Source: Common Dreams
The Amazon is the sort of wild place where you often go looking for one thing, but find another. So it was when Mongabay travelled in May on a mission to observe illegal logging operations within federal conservation units beside the BR-163, the Amazon highway linking the city of Santarém on the Amazon River with Cuiabá, the capital of Mato Grosso state.
What we expected to find was a serious crime involving illegal timber extraction on federal lands, and possible infringement of labor laws, with workers held in conditions analogous to slavery.
What we encountered instead was a broader context of criminal activities that appears to explain legislation just rushed through Brazil’s National Congress and awaiting President Temer’s signature to turn over very large swaths of already protected Amazon rainforest to land thieves, mining interests and agribusiness.
On the trail of illegal loggers and miners
Using satellite images, experts had identified illegal logging activities to the east of BR-163, just south of the town of Vila de Três Bueiros, in the rural district of Trairão, in Pará state. To reach the illegal logging camp, we needed to drive a precarious dirt road that crossed the Branco River on a bridge built by the loggers themselves.
After a few miles, our truck got stuck and we got out to push. As we sank deeper into the mud, a man, about 40, appeared from the direction of the river. Visibly exhausted, and initially mistrustful, he said he’d come from a garimpo, a mine.
That was the first inkling we had that in addition to illegal loggers, there were miners operating inside the conservation unit illegally extracting cassiterite, the ore from which tin is extracted.
The miner, on the verge of collapse, begrudgingly told us he’d left the mine due to the terrible working conditions and because he hadn’t been paid. He’d been walking since the previous day, initially with a companion, who had given up, completely worn out. Turning one last look eastward to the way he’d come, he walked quickly west.
Then a logger arrived on a tractor and, thanks to his vast experience with Amazonian mud, we were soon hauled out. He warned us in a friendly, unembarrassed way: “The bridge [you need to cross] doesn’t exist anymore. We destroyed it so IBAMA and ICMBio [Brazil’s environmental agencies] won’t disturb us. Without a bridge, they only get there by helicopter.”
We weren’t sure whether to believe the logger, but just to be sure, we detoured south to where the BR-163 crosses the Branco River.
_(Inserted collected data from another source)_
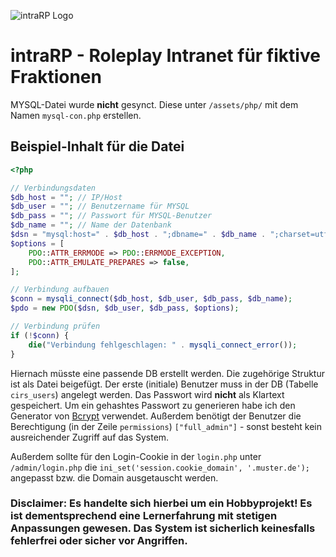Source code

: ![intraRP Logo](https://raw.githubusercontent.com/itshypax/GTA-Roleplay-BF-Intranet/refs/heads/main/assets/img/defaultLogo.png?token=GHSAT0AAAAAAC5AAOQJGTJ6RHII2JTYEK3IZ63TQPQ)

# intraRP - Roleplay Intranet für fiktive Fraktionen

MYSQL-Datei wurde **nicht** gesynct.
Diese unter `/assets/php/` mit dem Namen `mysql-con.php` erstellen.

## Beispiel-Inhalt für die Datei

```php
<?php

// Verbindungsdaten
$db_host = ""; // IP/Host
$db_user = ""; // Benutzername für MYSQL
$db_pass = ""; // Passwort für MYSQL-Benutzer
$db_name = ""; // Name der Datenbank
$dsn = "mysql:host=" . $db_host . ";dbname=" . $db_name . ";charset=utf8";
$options = [
    PDO::ATTR_ERRMODE => PDO::ERRMODE_EXCEPTION,
    PDO::ATTR_EMULATE_PREPARES => false,
];

// Verbindung aufbauen
$conn = mysqli_connect($db_host, $db_user, $db_pass, $db_name);
$pdo = new PDO($dsn, $db_user, $db_pass, $options);

// Verbindung prüfen
if (!$conn) {
    die("Verbindung fehlgeschlagen: " . mysqli_connect_error());
}
```

Hiernach müsste eine passende DB erstellt werden. Die zugehörige Struktur ist als Datei beigefügt.
Der erste (initiale) Benutzer muss in der DB (Tabelle `cirs_users`) angelegt werden. Das Passwort wird **nicht** als Klartext gespeichert. Um ein gehashtes Passwort zu generieren habe ich den Generator von [Bcrypt](https://bcrypt.online/) verwendet. Außerdem benötigt der Benutzer die Berechtigung (in der Zeile `permissions`) `["full_admin"]` - sonst besteht kein ausreichender Zugriff auf das System.

Außerdem sollte für den Login-Cookie in der `login.php` unter `/admin/login.php` die `ini_set('session.cookie_domain', '.muster.de');` angepasst bzw. die Domain ausgetauscht werden.

### Disclaimer: Es handelte sich hierbei um ein **Hobbyprojekt**! Es ist dementsprechend eine Lernerfahrung mit stetigen Anpassungen gewesen. Das System ist sicherlich keinesfalls fehlerfrei oder sicher vor Angriffen.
There we rented a canoe with an outboard motor and travelled upriver for an hour to where the bridge should have been.
Sure enough, we came round a river bend and saw the wrecked bridge, plus a dilapidated ferryboat on the east bank at the border of the conservation unit. So the logger had been truthful: the illegal loggers decided who came across and who didn’t.
Another surprise at the ferry port: six men were stranded on the opposite bank, trying to get hold of the cables to haul the ferry over. Reluctant to say much, they indicated that they weren’t working for the loggers. They, too, were miners, who had fallen out with the mine owner, who, they said, had “done them over.” Trying to get away, they’d set up an impromptu camp two days earlier and now had little food and no drinking water.